Aim of the exercise: Check each line of the listing for the string "telas", count the lines that have it, and answer with that number only.
━━━ The input ━━━
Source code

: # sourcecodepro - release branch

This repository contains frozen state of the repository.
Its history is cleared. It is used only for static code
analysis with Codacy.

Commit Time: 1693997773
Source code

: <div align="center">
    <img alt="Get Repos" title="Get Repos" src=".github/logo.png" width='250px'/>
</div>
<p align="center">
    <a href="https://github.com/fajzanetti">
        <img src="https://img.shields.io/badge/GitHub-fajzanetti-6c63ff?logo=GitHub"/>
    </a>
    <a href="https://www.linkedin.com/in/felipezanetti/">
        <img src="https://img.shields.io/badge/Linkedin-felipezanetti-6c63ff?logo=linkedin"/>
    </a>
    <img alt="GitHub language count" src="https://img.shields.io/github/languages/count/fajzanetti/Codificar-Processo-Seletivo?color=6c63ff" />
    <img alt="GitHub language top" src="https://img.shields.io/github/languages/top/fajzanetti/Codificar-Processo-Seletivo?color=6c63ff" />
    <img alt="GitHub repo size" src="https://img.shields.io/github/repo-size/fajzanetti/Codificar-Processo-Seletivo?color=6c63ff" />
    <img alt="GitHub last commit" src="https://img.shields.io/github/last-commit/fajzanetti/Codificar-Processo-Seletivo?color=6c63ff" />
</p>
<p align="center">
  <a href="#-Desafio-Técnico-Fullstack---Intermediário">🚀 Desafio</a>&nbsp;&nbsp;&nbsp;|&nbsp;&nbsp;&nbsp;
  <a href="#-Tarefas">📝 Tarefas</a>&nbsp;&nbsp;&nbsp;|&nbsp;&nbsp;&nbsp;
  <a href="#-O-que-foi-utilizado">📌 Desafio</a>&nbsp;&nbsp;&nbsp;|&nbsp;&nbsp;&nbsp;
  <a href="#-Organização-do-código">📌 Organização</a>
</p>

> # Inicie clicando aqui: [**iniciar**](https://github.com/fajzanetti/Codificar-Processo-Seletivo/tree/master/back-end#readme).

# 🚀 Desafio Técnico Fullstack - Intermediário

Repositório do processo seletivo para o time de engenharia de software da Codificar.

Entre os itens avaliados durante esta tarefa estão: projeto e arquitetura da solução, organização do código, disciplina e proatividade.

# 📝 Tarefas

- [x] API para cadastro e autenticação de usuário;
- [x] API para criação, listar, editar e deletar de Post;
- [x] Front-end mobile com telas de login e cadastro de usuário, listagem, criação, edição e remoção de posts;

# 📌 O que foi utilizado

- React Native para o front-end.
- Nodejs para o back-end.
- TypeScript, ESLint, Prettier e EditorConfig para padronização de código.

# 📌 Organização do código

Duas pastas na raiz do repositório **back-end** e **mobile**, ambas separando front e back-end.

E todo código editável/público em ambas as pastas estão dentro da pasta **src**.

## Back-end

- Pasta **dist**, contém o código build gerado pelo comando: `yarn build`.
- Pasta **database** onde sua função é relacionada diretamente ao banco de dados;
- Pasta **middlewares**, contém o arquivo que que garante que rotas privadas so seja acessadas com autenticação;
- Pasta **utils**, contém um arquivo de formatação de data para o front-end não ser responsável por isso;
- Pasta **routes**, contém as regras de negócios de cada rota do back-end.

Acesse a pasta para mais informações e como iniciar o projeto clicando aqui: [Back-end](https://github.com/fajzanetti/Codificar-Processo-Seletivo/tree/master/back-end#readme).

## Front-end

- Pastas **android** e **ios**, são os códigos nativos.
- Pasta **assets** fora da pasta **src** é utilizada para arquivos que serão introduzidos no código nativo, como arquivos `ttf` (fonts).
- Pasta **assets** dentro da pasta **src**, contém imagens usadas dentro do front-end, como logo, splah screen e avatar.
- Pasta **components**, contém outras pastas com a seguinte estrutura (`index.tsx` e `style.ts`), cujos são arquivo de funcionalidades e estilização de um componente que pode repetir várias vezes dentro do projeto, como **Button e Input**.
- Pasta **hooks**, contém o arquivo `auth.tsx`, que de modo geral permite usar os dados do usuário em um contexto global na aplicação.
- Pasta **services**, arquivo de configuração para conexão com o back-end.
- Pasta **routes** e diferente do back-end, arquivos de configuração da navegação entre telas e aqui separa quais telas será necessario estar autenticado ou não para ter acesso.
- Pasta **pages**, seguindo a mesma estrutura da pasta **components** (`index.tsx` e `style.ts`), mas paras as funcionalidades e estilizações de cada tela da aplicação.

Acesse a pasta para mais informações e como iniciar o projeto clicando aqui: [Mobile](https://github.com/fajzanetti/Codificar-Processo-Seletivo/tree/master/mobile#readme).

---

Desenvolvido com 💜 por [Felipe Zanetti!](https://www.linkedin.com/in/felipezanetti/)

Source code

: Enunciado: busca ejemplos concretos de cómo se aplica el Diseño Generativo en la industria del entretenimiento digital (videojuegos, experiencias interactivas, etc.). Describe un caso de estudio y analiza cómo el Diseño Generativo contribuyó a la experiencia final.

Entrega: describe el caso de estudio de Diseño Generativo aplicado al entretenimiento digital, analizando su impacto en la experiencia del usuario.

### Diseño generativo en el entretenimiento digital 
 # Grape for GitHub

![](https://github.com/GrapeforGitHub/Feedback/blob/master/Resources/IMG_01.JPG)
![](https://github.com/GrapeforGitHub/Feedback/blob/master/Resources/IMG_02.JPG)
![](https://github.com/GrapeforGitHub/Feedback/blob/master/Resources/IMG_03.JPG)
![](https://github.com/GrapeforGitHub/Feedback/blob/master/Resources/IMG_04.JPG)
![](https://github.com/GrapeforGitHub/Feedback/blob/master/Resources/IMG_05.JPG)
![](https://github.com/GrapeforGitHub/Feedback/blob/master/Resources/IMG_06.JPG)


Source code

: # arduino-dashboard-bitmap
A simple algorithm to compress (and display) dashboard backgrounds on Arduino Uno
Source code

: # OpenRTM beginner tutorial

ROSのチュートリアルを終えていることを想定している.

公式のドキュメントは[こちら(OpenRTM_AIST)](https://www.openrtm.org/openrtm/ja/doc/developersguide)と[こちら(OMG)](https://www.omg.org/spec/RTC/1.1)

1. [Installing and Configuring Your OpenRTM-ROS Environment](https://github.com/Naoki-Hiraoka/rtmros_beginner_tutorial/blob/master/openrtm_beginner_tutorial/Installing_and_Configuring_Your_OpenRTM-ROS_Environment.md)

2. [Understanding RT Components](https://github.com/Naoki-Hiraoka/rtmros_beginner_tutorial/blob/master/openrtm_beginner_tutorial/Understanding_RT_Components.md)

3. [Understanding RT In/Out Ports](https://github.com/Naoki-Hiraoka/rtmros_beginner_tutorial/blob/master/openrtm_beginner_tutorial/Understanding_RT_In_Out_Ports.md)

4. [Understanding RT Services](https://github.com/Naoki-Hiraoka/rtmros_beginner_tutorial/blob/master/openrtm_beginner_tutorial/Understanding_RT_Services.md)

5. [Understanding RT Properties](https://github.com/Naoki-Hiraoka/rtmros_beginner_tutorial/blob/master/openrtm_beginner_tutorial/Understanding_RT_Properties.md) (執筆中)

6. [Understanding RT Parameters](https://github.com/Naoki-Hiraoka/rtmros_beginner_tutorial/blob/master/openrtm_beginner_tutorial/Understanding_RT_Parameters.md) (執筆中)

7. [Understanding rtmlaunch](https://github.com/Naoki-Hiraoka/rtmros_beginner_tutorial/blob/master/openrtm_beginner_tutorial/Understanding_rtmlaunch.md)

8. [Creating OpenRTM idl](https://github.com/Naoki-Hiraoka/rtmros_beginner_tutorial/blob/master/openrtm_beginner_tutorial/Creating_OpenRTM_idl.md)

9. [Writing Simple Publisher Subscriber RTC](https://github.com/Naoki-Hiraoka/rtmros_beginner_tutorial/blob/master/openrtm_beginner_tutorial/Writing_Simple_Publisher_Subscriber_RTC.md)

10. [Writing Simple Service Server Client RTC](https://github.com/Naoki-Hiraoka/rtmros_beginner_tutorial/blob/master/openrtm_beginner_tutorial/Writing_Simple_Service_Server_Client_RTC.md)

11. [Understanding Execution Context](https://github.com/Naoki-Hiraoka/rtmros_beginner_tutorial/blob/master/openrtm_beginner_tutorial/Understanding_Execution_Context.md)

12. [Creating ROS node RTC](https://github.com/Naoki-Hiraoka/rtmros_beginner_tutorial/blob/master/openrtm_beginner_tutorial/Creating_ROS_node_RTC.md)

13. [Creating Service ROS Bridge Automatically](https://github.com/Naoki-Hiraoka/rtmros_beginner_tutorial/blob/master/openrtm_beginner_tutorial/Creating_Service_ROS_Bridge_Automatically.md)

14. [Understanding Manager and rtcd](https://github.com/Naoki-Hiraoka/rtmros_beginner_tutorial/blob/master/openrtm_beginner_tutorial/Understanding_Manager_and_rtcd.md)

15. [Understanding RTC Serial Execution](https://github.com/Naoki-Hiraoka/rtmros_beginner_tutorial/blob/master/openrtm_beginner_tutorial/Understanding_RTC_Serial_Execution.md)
━━━
Exercise result: 2